This system will in NO WAY affect your accounts security from outside sources.
*Please note that man in the middle will not work either, no code means no code to steal*
They try to make it easier for you to log in after D/Cing, and you complain.
This change does nothing to stop the MitM attack.
A “Man in the Middle Attack,” is a Trojan that works by blocking your access to the real log in server, and redirecting you to a spoof Log in screen/site. They then harvest all of your log in information, in real time, including your one time use Authenticator code. The hackers then very quickly uses this info to access your in game account, before the Authenticator code expires.
Now if we never have to use our authenticator again from our "Trusted" Computer, them maybe it would protect us from the MitM. However even with this new system we still have to use our authenticators: at least once per week; if we enter the wrong password too many times; And if there is a wide chance in our IP, for any reason.
If we get prompted for our authenticator, we have no way of knowing it is Blizzard doing it, or a hacker with the MitM. Are we suppose to assume each time we are prompted for our authenticator, that it is a MitM attack? If so what are suppose to do them? Wipe our computers, call Blizzard, run around like chickens with our heads cut off? Only for it to turn out to be a periodic check by Blizzard.
In fact this change really weakens your protection, from the MitM. Before they only had a one time limited access to your account. Now the new system adds their computer/location to your "Trusted" list. Therefore they can keep accessing your account as many time as they want without being required to re-authenticate.
The MitM Trojan is no simple keylogger that you can pick up from a day one Flash exploit. It requires YOU to install a very large executable file to work. "Man In the Middle," Attacks were very, very rare.
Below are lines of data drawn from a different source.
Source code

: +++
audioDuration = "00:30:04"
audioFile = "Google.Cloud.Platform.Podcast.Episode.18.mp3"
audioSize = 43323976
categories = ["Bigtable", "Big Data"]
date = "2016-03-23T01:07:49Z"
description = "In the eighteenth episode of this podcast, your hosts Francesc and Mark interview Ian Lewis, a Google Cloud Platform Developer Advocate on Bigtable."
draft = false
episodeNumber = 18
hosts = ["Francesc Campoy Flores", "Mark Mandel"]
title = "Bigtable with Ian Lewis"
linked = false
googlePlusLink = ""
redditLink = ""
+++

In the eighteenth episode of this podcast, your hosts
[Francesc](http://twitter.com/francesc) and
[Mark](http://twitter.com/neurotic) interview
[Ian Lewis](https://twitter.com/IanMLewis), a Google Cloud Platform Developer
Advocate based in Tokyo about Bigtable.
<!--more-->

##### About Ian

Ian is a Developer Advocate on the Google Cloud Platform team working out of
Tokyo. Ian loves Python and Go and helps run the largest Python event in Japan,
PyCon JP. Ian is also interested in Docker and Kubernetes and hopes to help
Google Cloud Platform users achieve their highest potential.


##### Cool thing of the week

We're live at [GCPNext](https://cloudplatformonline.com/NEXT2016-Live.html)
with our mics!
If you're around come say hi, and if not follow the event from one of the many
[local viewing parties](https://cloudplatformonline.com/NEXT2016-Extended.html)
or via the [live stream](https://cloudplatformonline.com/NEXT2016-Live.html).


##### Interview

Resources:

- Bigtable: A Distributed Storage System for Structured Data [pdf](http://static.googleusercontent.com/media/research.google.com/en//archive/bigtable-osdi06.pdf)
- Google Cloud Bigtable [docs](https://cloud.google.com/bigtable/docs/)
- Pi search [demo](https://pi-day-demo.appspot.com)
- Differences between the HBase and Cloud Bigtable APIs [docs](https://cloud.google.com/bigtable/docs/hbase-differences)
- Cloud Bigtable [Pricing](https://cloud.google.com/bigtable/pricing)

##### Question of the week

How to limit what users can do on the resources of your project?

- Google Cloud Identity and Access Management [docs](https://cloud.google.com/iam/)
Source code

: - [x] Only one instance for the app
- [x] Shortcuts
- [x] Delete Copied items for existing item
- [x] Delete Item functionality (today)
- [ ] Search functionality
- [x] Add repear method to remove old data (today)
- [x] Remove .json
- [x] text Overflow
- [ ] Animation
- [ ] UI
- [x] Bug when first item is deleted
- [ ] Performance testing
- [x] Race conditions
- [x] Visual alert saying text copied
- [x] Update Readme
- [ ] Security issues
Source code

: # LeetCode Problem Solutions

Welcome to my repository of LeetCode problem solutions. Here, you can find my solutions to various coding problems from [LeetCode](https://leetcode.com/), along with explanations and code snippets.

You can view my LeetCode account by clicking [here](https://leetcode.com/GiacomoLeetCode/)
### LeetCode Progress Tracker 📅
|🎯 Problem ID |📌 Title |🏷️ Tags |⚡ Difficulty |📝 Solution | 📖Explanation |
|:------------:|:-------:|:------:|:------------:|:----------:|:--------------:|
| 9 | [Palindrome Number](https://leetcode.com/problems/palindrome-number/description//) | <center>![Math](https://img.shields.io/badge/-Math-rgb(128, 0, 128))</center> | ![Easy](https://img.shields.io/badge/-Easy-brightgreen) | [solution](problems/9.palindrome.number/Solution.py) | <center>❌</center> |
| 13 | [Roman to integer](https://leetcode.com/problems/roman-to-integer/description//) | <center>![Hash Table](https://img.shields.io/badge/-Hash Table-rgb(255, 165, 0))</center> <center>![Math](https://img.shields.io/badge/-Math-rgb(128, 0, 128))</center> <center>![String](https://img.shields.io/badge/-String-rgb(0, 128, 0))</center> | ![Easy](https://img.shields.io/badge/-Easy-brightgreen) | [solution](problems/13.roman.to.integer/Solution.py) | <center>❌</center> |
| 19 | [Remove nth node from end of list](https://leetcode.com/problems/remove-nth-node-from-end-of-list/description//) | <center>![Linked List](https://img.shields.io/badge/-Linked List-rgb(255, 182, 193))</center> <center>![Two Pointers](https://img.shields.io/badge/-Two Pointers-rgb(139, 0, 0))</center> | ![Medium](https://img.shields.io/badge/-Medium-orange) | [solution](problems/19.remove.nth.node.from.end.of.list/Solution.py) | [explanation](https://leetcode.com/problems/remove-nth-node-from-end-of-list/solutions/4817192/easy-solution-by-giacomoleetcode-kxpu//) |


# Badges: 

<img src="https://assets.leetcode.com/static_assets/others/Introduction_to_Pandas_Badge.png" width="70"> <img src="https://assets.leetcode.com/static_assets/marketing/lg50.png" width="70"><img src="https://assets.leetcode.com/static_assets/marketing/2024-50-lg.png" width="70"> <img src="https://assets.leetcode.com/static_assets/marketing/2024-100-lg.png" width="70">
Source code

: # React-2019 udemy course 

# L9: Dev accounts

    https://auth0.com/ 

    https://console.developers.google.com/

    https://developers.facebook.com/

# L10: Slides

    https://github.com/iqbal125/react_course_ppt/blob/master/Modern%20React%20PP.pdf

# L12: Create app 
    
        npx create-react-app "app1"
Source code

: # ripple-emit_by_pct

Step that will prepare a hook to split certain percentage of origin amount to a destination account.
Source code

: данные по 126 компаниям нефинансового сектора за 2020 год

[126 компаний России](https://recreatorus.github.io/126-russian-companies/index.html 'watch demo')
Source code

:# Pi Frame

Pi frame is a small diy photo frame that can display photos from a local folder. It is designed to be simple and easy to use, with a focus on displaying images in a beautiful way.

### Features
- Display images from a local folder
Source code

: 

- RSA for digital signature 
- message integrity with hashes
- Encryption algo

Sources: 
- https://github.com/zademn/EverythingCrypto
I have been following the CSF almost every day, for over 3 years now, and as far as I know there hasn't been a confirmed case of one in well over all most 2 years. In fact there has only a very small hand full of confirm cases at all. They require a very big hole in your internet security, and very good timing on the hackers part.
The main thing the handful of players that had their accounts hacked had in common were: They all went to a fake/spoof wowmatrix, curse, and other spoofed addon sites, and down loading the spoof site's auto addon updater; They hadn't up dated their Windows fire walls, and or running a bootleg copy of Windows. So if you are careful about the sites you visit, and keep your computer security up dated, including your firewall, there is a low risk that this happened to you.
Frankly if my security habits are so bad and sloppy, that I get hit with a MitM attack, I deserve to be hacked, and never get my account back. In fact having my Blizzard account hack in this manner Would be a Blessing, it would let me know how much my other stuff id a risk. To contact my bank and everyone I pay online, and change all of my accounts.
One more thing about the MitM attack. The Back in October of last year: Blizzard instituted a new security protocol; where if the system senses a change in our access patterns, it will lock you out of your account, until you reset your password. This "Change in Access Pattern" lockout will happen irregardless, if you have an authenticator or not.
It is this change that helps protect you from, or at least slows down the MitM attack, and not the new change to the authenticator system. A lot of people have confused, or do not understand, the 2 different changes, as being one and the same. They are not! They are 2 totally different systems, and occurred several months apart.
Lastly: The "Change in Access Pattern" lockout system does not protect, against a Hacker that uses a spoof IP that is in one of your IP's range. That is why it is wise to have a Authenticator too. However if the Hacker is using a MitM attack, as well as a Spoof IP, they got you.